Bland and McQueen collected data for their study in 2017. Bland says, “We asked 100 couples, including some who were Millersville students, to complete Chapman’s “Love Languages Personal Profile,” along with a measure of relational satisfaction. Based on that data, we employed multivariate cluster analysis to develop profiles of LLs in couples while also assessing the degree of relational distress in each profile. We disseminated our findings in “Couple and Family Psychology: Research and Practice” in 2018.” Their research was featured in “Time” magazine in the summer of 2022 and in “Newsweek” in the spring of 2023.
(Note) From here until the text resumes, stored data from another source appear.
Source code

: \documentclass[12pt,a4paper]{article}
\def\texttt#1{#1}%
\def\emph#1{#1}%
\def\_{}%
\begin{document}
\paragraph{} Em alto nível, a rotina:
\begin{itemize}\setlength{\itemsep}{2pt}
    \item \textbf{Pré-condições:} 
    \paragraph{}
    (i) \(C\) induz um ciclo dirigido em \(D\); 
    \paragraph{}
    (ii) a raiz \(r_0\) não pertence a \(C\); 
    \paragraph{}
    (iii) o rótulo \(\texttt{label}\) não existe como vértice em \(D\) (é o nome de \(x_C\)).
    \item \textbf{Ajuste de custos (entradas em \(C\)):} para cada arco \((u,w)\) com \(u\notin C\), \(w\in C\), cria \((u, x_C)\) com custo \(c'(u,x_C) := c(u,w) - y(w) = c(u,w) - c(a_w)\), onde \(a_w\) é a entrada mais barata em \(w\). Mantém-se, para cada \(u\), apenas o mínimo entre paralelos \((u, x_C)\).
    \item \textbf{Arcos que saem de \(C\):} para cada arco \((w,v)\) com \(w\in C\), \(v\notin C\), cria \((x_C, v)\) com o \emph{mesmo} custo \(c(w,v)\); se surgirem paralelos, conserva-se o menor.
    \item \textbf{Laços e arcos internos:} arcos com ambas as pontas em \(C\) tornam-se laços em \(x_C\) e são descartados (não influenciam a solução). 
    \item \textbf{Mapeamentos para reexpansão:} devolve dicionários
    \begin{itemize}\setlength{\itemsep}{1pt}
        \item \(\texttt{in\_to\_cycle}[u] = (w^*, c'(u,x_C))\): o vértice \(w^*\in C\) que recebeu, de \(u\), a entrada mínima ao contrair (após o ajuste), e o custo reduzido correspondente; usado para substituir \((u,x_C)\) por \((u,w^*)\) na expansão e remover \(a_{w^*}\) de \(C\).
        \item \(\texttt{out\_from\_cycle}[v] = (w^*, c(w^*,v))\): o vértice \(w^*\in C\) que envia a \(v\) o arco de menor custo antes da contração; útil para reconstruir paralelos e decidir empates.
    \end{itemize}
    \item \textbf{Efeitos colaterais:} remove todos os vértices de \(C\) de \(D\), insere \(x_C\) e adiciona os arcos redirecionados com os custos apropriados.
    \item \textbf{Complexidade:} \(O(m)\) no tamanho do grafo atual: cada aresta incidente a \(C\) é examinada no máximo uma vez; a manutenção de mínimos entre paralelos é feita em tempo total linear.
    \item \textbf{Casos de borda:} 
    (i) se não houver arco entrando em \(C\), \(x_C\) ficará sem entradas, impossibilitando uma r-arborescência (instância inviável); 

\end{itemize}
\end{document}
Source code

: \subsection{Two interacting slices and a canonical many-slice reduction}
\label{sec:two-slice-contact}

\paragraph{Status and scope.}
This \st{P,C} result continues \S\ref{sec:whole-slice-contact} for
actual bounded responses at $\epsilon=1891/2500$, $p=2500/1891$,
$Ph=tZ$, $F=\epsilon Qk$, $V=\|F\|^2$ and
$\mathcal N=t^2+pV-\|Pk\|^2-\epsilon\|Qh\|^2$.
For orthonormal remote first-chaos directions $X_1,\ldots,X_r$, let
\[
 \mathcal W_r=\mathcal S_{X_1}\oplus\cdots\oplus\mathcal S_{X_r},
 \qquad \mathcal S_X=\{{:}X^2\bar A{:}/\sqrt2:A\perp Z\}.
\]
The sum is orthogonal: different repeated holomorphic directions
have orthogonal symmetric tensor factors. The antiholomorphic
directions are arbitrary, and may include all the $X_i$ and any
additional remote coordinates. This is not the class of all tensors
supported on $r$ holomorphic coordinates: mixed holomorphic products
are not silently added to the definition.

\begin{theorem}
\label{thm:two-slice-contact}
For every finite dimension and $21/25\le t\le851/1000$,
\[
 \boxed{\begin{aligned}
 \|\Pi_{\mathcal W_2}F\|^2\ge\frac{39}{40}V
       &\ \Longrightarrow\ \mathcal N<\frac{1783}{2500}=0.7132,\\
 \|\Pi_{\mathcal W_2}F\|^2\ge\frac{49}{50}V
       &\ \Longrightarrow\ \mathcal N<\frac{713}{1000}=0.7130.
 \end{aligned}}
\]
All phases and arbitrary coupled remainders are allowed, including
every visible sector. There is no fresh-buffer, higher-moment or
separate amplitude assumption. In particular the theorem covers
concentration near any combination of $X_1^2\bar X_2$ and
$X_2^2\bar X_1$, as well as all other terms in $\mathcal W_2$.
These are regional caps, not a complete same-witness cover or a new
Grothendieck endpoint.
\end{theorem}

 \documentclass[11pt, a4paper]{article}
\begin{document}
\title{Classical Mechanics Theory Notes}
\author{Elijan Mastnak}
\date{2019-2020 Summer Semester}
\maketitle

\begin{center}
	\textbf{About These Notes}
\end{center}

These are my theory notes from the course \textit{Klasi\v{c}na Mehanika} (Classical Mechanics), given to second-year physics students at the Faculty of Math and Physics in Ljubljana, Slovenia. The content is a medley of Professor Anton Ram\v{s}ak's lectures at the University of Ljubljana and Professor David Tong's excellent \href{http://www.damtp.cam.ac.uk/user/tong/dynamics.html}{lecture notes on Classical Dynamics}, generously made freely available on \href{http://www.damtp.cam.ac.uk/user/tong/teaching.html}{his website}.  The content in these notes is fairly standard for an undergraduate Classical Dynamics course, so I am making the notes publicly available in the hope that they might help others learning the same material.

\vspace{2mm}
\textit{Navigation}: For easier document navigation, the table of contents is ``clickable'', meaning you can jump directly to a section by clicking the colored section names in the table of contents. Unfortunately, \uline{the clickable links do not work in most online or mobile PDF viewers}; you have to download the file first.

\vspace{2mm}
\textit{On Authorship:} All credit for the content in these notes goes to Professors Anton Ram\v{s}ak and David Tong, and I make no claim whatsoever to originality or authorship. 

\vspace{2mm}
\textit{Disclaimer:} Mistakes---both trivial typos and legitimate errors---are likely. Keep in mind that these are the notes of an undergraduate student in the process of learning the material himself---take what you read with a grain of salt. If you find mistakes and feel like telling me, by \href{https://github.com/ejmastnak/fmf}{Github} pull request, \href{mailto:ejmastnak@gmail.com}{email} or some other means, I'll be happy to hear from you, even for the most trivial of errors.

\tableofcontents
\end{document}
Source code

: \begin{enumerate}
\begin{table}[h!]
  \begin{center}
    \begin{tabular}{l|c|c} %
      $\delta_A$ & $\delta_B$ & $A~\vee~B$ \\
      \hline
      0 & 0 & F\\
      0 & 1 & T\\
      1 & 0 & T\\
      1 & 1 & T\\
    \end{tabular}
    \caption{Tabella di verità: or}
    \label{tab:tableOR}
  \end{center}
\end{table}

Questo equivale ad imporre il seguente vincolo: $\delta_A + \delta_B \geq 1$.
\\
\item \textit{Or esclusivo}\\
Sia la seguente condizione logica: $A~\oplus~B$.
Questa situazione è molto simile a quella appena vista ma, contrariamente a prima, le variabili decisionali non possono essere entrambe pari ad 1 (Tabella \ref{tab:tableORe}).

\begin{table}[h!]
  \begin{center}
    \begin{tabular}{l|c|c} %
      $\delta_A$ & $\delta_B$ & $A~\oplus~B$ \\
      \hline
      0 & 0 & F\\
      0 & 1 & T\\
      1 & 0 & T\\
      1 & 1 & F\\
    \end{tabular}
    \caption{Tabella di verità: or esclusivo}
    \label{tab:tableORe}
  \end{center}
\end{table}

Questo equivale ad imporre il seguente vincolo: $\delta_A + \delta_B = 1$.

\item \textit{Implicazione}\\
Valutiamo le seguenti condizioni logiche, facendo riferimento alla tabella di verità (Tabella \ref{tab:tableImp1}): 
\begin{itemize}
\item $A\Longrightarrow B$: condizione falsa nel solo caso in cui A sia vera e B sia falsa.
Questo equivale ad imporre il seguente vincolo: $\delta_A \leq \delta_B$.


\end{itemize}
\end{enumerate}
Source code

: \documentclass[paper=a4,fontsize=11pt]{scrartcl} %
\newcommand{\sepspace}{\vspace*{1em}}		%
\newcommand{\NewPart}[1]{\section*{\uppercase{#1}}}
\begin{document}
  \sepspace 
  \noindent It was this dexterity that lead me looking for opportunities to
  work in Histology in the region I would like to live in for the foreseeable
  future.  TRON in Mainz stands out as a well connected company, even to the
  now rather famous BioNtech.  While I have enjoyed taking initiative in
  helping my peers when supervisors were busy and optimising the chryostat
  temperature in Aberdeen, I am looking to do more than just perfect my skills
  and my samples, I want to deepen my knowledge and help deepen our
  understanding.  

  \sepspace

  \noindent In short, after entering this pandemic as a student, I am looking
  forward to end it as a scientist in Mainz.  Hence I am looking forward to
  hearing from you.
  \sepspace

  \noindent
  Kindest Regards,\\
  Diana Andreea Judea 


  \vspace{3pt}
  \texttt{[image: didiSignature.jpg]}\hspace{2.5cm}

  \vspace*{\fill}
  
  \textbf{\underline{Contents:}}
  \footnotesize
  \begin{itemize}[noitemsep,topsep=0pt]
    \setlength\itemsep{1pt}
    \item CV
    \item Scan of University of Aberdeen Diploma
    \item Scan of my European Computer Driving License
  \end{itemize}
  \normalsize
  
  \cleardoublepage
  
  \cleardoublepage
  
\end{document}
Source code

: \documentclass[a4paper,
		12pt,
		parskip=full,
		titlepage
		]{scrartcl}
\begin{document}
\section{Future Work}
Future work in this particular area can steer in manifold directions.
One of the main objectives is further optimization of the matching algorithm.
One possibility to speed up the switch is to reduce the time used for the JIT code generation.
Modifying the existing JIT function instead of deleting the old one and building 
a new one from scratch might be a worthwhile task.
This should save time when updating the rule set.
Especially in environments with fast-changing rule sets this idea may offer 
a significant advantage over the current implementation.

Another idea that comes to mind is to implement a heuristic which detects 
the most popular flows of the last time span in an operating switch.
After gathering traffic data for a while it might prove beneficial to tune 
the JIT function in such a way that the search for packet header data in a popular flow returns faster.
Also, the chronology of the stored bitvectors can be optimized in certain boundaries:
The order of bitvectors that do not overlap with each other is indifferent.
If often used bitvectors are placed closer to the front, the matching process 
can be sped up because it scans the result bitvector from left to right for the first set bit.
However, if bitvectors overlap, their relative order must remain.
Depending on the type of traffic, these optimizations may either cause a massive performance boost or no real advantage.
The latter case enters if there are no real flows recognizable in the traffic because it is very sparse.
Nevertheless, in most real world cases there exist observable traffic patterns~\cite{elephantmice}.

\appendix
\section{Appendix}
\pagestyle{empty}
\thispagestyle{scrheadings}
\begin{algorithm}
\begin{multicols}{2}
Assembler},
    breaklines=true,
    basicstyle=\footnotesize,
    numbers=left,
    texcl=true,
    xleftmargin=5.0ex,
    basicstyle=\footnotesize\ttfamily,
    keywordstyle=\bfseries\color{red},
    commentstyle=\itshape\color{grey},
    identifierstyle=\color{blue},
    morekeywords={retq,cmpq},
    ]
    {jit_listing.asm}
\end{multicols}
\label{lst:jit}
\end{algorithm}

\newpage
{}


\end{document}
When it comes to applying love languages to college students, Bland says, “According to both Chapman’s original presentation of the LL model and the research I conducted on it, specific combinations of LLs are not inherently more or less compatible. Instead, what matters is the degree to which each partner is committed to (a) accepting the other as they are and (b) transcending their own self-narrative and, thus, complementing and integrating the other’s worldview into their own. LLs provide a lay-friendly conceptual motif for wrapping one’s mind around that proposition and working toward it with intention. Indeed, for decades, that proposition has been identified by psychologists as a normative developmental task of young adults.”

Lastly, Bland stresses the overall importance of love languages. “LLs provide an accessible method for promoting and cultivating personal growth and wellness in couples as people engage in self-reflection in conjunction with careful observations of and conversations with their partner. Sometimes this can be accomplished within the context of the relationship, usually with the aid of Chapman’s book and/or his “Love Languages Personal Profile,” the latter of which is available online for free. In other instances, especially when there is relational distress, it may be helpful for that dialogue to be facilitated by a therapist. That said, LLs also yield information and perspective that are useful for therapists to guide their practice.”